Smart little habits for staying on top of all your repos — without the chaos.

Working Calmly Across Many Projects with Elyra Conductor

Most of us don't work on one thing. There's the main app, the API it talks to, that side project you swear you'll finish, a client repo, your dotfiles, and the docs site nobody remembers to update. Each one has its own folder, its own branch, its own half-finished dev server.

The hard part was never the code. It's the switching — the mental tax of remembering where you were, what was running, and which terminal belonged to which project.

Elyra Conductor is built for exactly that messy, many-project reality. Here are some genuinely useful ways to use it, and a few habits that make juggling repos feel calm instead of frantic.

1. Treat the sidebar as your "command center"

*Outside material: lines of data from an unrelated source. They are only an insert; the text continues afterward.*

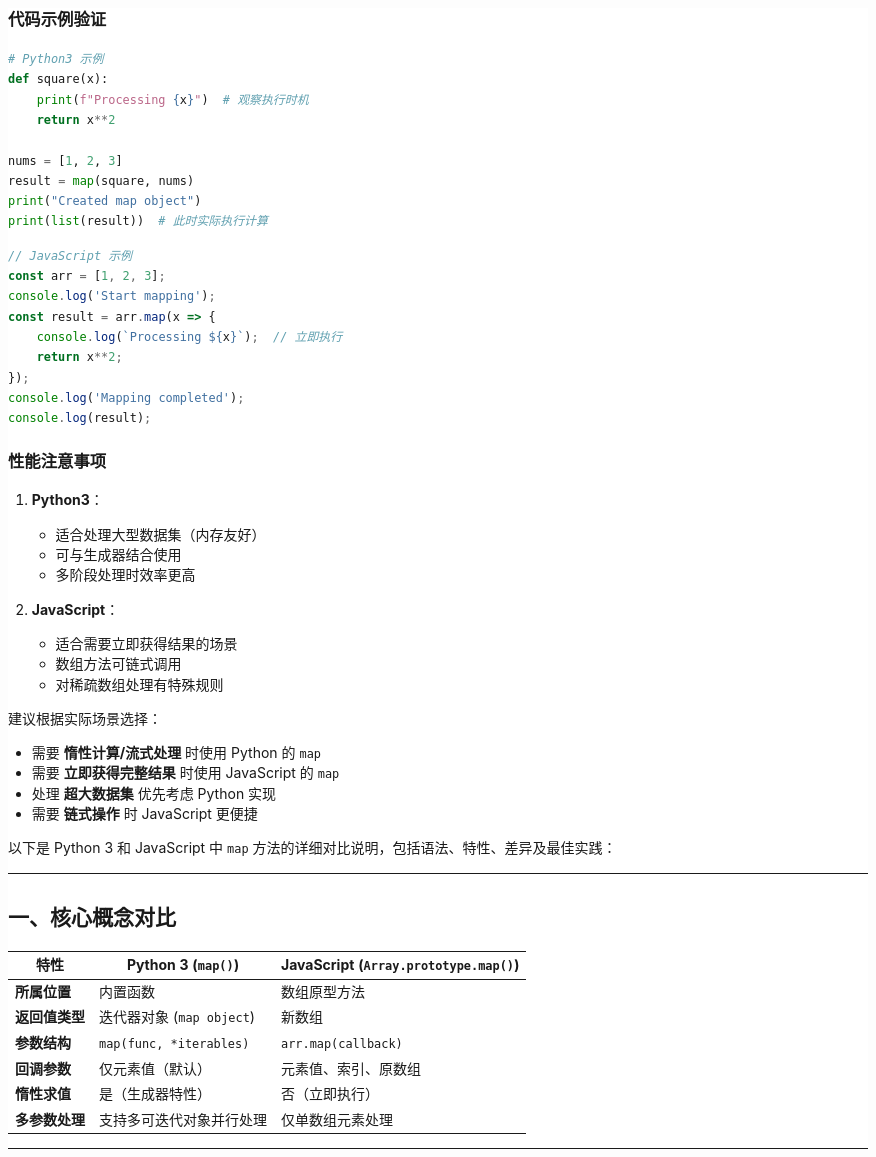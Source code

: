 ### 代码示例验证

```python
# Python3 示例
def square(x):
    print(f"Processing {x}")  # 观察执行时机
    return x**2

nums = [1, 2, 3]
result = map(square, nums)
print("Created map object")
print(list(result))  # 此时实际执行计算
```

```javascript
// JavaScript 示例
const arr = [1, 2, 3];
console.log('Start mapping');
const result = arr.map(x => {
    console.log(`Processing ${x}`);  // 立即执行
    return x**2;
});
console.log('Mapping completed');
console.log(result);
```

### 性能注意事项

1. **Python3**：
   - 适合处理大型数据集（内存友好）
   - 可与生成器结合使用
   - 多阶段处理时效率更高

2. **JavaScript**：
   - 适合需要立即获得结果的场景
   - 数组方法可链式调用
   - 对稀疏数组处理有特殊规则

建议根据实际场景选择：

- 需要 **惰性计算/流式处理** 时使用 Python 的 `map`
- 需要 **立即获得完整结果** 时使用 JavaScript 的 `map`
- 处理 **超大数据集** 优先考虑 Python 实现
- 需要 **链式操作** 时 JavaScript 更便捷



以下是 Python 3 和 JavaScript 中 `map` 方法的详细对比说明，包括语法、特性、差异及最佳实践：

---

## 一、核心概念对比

| **特性**       | Python 3 (`map()`)        | JavaScript (`Array.prototype.map()`) |
| -------------- | ------------------------- | ------------------------------------ |
| **所属位置**   | 内置函数                  | 数组原型方法                         |
| **返回值类型** | 迭代器对象 (`map object`) | 新数组                               |
| **参数结构**   | `map(func, *iterables)`   | `arr.map(callback)`                  |
| **回调参数**   | 仅元素值（默认）          | 元素值、索引、原数组                 |
| **惰性求值**   | 是（生成器特性）          | 否（立即执行）                       |
| **多参数处理** | 支持多可迭代对象并行处理  | 仅单数组元素处理                     |

---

The sidebar isn't just a folder list — it's a live dashboard. Each project shows its branch, dirty state, and ahead/behind counts, so before you even click, you can see:

  • which repos have uncommitted work you forgot about (),

  • which ones are behind the remote and need a pull (↓3),

  • which ones you've quietly drifted ahead on (↑2).

Smart habit: start your day by glancing down the sidebar instead of opening each project. It's a 5-second standup with yourself. The repo with from last night? That's where you pick up.

2. Pin the projects you actually live in

You probably have 40 folders in ~/Code but truly work in 4 or 5 at a time. Pin those to the sticky section at the top. They stay there even if you point Conductor at a different folder later.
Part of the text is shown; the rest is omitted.